Information supplied
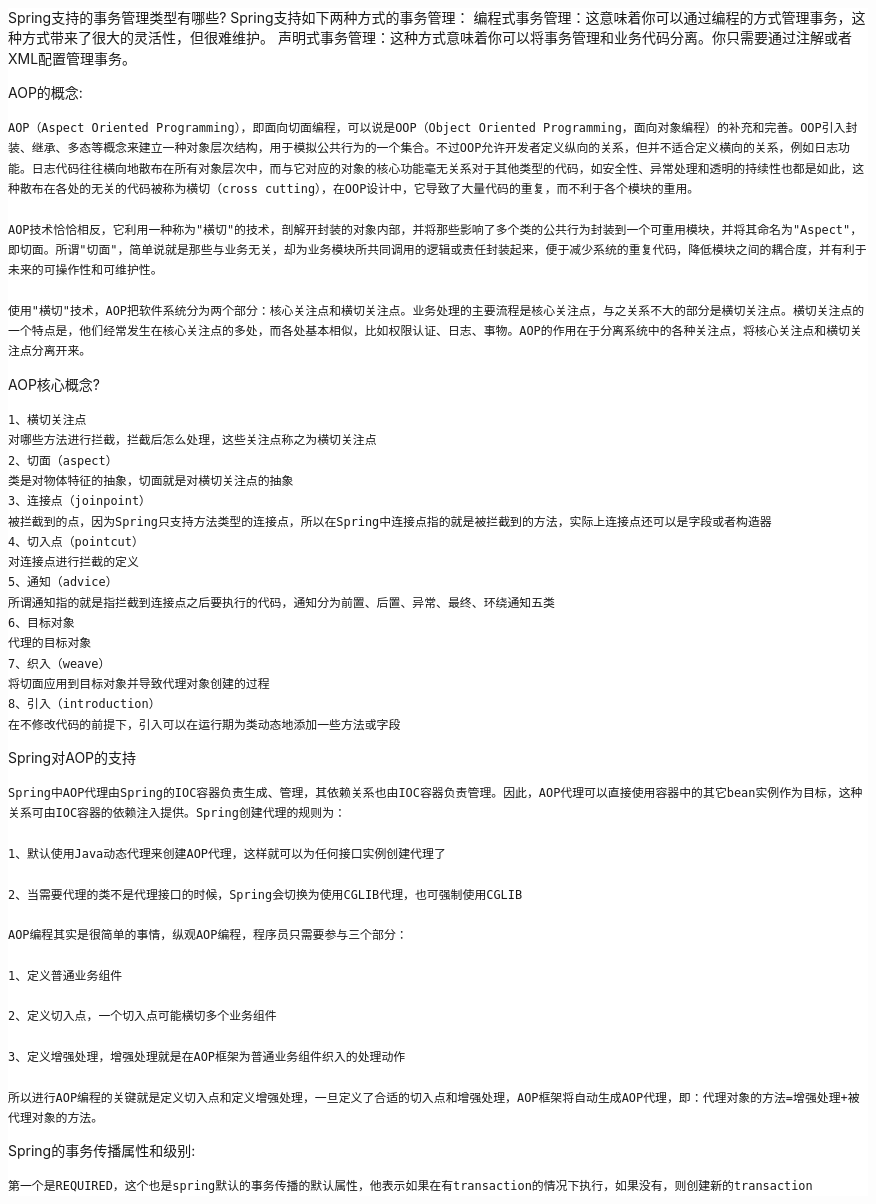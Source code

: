 Spring支持的事务管理类型有哪些?
Spring支持如下两种方式的事务管理：
编程式事务管理：这意味着你可以通过编程的方式管理事务，这种方式带来了很大的灵活性，但很难维护。
声明式事务管理：这种方式意味着你可以将事务管理和业务代码分离。你只需要通过注解或者XML配置管理事务。

AOP的概念:

    AOP（Aspect Oriented Programming），即面向切面编程，可以说是OOP（Object Oriented Programming，面向对象编程）的补充和完善。OOP引入封装、继承、多态等概念来建立一种对象层次结构，用于模拟公共行为的一个集合。不过OOP允许开发者定义纵向的关系，但并不适合定义横向的关系，例如日志功能。日志代码往往横向地散布在所有对象层次中，而与它对应的对象的核心功能毫无关系对于其他类型的代码，如安全性、异常处理和透明的持续性也都是如此，这种散布在各处的无关的代码被称为横切（cross cutting），在OOP设计中，它导致了大量代码的重复，而不利于各个模块的重用。

    AOP技术恰恰相反，它利用一种称为"横切"的技术，剖解开封装的对象内部，并将那些影响了多个类的公共行为封装到一个可重用模块，并将其命名为"Aspect"，即切面。所谓"切面"，简单说就是那些与业务无关，却为业务模块所共同调用的逻辑或责任封装起来，便于减少系统的重复代码，降低模块之间的耦合度，并有利于未来的可操作性和可维护性。

    使用"横切"技术，AOP把软件系统分为两个部分：核心关注点和横切关注点。业务处理的主要流程是核心关注点，与之关系不大的部分是横切关注点。横切关注点的一个特点是，他们经常发生在核心关注点的多处，而各处基本相似，比如权限认证、日志、事物。AOP的作用在于分离系统中的各种关注点，将核心关注点和横切关注点分离开来。

AOP核心概念?

    1、横切关注点
    对哪些方法进行拦截，拦截后怎么处理，这些关注点称之为横切关注点
    2、切面（aspect）
    类是对物体特征的抽象，切面就是对横切关注点的抽象
    3、连接点（joinpoint）
    被拦截到的点，因为Spring只支持方法类型的连接点，所以在Spring中连接点指的就是被拦截到的方法，实际上连接点还可以是字段或者构造器
    4、切入点（pointcut）
    对连接点进行拦截的定义
    5、通知（advice）
    所谓通知指的就是指拦截到连接点之后要执行的代码，通知分为前置、后置、异常、最终、环绕通知五类
    6、目标对象
    代理的目标对象
    7、织入（weave）
    将切面应用到目标对象并导致代理对象创建的过程
    8、引入（introduction）
    在不修改代码的前提下，引入可以在运行期为类动态地添加一些方法或字段

Spring对AOP的支持

    Spring中AOP代理由Spring的IOC容器负责生成、管理，其依赖关系也由IOC容器负责管理。因此，AOP代理可以直接使用容器中的其它bean实例作为目标，这种关系可由IOC容器的依赖注入提供。Spring创建代理的规则为：

    1、默认使用Java动态代理来创建AOP代理，这样就可以为任何接口实例创建代理了

    2、当需要代理的类不是代理接口的时候，Spring会切换为使用CGLIB代理，也可强制使用CGLIB

    AOP编程其实是很简单的事情，纵观AOP编程，程序员只需要参与三个部分：

    1、定义普通业务组件

    2、定义切入点，一个切入点可能横切多个业务组件

    3、定义增强处理，增强处理就是在AOP框架为普通业务组件织入的处理动作

    所以进行AOP编程的关键就是定义切入点和定义增强处理，一旦定义了合适的切入点和增强处理，AOP框架将自动生成AOP代理，即：代理对象的方法=增强处理+被代理对象的方法。

Spring的事务传播属性和级别:

    第一个是REQUIRED，这个也是spring默认的事务传播的默认属性，他表示如果在有transaction的情况下执行，如果没有，则创建新的transaction
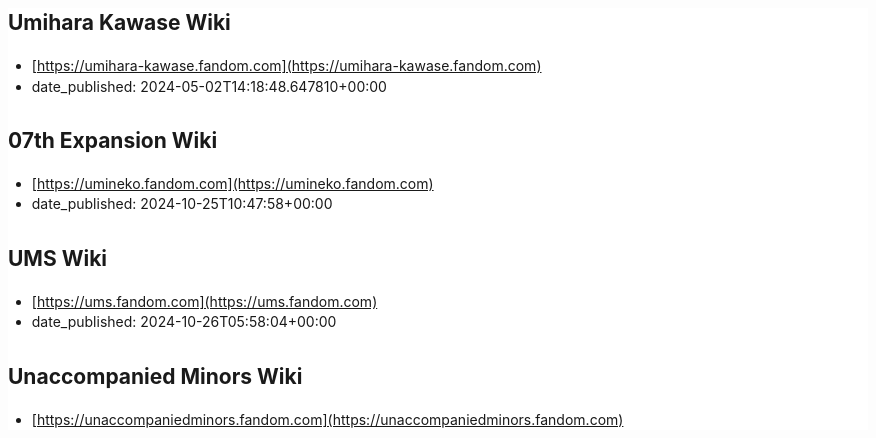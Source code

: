  ## Umihara Kawase Wiki
 - [https://umihara-kawase.fandom.com](https://umihara-kawase.fandom.com)
 - date_published: 2024-05-02T14:18:48.647810+00:00

 ## 07th Expansion Wiki
 - [https://umineko.fandom.com](https://umineko.fandom.com)
 - date_published: 2024-10-25T10:47:58+00:00

 ## UMS Wiki
 - [https://ums.fandom.com](https://ums.fandom.com)
 - date_published: 2024-10-26T05:58:04+00:00

 ## Unaccompanied Minors Wiki
 - [https://unaccompaniedminors.fandom.com](https://unaccompaniedminors.fandom.com)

Work instructions
Copy every line of the listing that contains the word "Wiki".

Completed exercise
:  ## Umihara Kawase Wiki
 ## 07th Expansion Wiki
 ## UMS Wiki
 ## Unaccompanied Minors Wiki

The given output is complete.